## What you have to do
Your answer should be an exact copy of the lines from the start of the entries to the line containing "Default | Description |", both included.

## Plain-text document sources
+ + + + +
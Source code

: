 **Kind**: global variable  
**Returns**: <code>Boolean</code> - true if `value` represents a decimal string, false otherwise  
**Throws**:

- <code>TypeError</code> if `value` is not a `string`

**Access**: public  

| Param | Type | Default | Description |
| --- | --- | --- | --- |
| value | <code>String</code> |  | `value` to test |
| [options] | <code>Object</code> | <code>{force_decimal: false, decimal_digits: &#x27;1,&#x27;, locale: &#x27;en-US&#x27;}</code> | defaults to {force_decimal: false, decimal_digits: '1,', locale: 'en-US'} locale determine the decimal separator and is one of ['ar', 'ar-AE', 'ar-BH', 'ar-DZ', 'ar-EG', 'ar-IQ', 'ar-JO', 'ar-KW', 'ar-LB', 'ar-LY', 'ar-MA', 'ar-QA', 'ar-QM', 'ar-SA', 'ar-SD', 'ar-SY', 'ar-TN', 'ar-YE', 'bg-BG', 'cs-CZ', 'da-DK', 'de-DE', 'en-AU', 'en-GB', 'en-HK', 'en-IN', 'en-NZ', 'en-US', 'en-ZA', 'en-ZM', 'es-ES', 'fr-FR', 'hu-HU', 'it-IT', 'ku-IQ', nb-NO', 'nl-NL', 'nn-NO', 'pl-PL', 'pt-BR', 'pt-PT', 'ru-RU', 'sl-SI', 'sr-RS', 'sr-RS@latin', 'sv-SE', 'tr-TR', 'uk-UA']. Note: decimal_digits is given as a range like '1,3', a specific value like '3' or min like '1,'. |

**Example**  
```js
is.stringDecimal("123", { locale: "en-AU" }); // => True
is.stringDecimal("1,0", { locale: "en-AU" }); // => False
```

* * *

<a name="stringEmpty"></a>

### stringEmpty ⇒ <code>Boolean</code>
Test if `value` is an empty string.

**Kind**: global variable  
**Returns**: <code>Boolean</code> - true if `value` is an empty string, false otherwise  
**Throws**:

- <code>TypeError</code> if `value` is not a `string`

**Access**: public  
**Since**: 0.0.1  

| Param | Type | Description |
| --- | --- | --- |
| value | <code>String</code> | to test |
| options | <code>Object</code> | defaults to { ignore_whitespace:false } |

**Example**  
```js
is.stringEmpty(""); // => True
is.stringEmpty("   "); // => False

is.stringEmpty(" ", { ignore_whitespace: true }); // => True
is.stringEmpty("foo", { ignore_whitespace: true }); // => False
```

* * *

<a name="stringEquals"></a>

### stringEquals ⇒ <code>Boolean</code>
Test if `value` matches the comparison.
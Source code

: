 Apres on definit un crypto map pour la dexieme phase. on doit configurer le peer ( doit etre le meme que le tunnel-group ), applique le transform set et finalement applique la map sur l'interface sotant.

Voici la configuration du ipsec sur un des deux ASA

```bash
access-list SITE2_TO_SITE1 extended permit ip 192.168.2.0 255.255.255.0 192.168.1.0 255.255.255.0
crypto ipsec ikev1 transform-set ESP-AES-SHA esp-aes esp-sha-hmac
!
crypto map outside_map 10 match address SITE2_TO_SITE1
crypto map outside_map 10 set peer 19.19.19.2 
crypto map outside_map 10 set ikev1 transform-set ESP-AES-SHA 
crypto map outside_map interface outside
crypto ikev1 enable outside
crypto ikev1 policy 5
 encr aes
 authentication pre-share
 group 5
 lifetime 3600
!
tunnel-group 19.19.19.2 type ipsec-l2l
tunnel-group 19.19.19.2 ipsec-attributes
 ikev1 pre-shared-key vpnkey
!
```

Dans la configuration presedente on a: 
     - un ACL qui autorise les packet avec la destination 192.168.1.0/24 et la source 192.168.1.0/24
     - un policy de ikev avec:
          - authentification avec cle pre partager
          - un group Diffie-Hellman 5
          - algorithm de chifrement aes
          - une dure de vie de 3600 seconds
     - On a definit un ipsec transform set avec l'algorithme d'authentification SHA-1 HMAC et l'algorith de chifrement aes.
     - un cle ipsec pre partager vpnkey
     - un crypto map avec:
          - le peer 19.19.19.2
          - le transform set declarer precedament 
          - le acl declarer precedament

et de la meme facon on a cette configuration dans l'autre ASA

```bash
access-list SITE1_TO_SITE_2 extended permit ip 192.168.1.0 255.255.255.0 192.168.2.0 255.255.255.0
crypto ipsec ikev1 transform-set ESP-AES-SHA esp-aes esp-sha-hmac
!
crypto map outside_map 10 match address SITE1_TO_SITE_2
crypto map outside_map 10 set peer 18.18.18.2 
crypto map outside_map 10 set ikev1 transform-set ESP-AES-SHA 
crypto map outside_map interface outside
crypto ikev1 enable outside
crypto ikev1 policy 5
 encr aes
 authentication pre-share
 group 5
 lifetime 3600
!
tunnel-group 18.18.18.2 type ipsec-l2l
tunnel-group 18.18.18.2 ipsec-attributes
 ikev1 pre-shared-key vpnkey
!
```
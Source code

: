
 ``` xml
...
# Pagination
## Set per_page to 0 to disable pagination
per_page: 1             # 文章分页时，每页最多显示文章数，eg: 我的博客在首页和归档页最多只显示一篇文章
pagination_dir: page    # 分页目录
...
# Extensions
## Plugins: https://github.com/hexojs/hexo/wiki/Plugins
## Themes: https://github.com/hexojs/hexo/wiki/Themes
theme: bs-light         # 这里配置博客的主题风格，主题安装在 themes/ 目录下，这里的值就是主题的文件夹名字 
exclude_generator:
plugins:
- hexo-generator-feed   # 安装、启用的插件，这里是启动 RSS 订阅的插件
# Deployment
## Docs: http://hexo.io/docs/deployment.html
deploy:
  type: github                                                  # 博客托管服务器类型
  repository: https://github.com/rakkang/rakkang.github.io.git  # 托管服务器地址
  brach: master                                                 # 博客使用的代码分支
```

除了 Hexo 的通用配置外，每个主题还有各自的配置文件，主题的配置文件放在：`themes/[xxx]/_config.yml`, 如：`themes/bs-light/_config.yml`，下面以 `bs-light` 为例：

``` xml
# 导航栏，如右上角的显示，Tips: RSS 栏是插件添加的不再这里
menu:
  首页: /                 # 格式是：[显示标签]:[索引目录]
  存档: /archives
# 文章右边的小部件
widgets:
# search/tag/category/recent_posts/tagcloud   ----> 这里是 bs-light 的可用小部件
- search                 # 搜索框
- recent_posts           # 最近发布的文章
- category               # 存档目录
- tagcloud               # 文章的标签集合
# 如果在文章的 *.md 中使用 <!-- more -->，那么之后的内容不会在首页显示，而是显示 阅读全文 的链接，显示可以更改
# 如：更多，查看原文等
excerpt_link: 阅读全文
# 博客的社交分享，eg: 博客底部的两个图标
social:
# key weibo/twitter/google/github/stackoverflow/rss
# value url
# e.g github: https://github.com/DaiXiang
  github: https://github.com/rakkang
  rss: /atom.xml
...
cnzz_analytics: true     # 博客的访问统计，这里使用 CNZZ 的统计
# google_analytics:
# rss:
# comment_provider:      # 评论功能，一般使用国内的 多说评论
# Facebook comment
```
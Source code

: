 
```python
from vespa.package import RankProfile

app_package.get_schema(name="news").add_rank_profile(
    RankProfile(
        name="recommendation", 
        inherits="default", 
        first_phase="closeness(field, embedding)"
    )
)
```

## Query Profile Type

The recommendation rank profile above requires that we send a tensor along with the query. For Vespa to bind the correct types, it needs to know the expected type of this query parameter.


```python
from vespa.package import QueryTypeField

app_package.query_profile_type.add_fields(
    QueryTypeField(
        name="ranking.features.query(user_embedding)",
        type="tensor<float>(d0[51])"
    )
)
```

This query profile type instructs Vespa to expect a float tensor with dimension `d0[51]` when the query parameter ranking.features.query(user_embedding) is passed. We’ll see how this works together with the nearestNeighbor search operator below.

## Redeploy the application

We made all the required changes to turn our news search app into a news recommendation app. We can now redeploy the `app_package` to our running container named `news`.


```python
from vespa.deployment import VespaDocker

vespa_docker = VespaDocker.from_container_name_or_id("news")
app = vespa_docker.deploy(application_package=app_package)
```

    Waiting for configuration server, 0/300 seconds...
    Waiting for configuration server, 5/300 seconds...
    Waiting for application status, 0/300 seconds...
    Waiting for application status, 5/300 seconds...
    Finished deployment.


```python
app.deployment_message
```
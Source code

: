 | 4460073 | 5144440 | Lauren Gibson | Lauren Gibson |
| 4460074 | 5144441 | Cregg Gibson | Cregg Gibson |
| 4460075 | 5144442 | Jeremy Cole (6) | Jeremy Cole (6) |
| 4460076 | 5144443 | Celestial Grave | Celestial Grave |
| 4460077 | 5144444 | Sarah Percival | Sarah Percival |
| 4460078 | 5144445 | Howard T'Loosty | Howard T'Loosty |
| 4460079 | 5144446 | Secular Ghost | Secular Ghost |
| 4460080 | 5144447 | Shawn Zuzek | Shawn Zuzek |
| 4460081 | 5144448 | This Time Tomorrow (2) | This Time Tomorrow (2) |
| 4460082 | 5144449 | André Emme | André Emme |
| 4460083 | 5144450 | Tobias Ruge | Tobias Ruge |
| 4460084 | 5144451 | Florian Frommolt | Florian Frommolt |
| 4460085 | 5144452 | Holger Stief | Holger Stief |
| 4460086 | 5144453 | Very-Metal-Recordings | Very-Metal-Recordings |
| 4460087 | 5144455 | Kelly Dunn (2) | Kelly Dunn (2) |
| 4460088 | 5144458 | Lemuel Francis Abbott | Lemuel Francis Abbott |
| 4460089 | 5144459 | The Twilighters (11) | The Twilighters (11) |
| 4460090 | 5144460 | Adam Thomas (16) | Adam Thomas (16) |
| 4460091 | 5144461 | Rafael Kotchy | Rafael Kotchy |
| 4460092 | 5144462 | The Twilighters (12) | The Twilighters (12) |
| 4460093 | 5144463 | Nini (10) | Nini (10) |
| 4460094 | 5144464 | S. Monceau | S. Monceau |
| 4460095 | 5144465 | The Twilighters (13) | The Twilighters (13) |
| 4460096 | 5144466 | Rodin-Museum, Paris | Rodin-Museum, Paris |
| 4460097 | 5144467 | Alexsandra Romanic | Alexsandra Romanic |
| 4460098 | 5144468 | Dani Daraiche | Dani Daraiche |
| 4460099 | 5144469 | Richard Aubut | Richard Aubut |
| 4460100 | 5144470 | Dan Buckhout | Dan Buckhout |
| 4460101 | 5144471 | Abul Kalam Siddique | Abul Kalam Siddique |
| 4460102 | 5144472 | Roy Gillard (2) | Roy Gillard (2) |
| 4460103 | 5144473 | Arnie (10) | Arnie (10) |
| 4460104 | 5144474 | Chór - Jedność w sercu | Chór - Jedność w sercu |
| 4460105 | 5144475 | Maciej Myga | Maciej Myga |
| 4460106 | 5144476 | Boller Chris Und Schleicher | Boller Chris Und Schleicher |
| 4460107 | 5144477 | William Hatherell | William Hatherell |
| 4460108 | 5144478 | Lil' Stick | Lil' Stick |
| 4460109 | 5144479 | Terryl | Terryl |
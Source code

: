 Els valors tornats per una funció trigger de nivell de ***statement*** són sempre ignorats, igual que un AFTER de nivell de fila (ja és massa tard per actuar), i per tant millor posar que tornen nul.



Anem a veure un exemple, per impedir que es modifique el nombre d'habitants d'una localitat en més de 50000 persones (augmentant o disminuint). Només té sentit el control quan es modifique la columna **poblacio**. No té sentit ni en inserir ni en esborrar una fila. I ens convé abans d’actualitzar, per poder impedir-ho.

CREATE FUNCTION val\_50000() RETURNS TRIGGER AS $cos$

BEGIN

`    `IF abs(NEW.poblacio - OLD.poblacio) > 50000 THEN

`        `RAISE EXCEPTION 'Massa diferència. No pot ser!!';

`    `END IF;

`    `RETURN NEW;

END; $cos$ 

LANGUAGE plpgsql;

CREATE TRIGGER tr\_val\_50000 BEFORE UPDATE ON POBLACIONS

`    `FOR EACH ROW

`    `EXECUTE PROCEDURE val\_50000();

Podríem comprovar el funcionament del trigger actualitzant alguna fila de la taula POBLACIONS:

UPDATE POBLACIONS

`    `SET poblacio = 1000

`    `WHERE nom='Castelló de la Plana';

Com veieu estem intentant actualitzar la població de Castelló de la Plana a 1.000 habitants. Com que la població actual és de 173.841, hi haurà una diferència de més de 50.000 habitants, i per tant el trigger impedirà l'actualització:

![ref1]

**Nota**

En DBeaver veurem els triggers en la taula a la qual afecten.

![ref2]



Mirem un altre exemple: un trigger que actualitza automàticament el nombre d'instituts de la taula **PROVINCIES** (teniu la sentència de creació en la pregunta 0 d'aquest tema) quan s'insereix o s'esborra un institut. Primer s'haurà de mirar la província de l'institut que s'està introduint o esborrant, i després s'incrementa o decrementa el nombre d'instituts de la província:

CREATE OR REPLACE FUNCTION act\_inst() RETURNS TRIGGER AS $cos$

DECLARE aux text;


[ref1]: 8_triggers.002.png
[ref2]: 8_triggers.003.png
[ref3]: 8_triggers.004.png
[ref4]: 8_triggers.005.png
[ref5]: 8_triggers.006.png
+ + + + +
## Task answer
Source code

: **Kind**: global variable  
**Returns**: <code>Boolean</code> - true if `value` represents a decimal string, false otherwise  
**Throws**:

- <code>TypeError</code> if `value` is not a `string`

**Access**: public  

| Param | Type | Default | Description |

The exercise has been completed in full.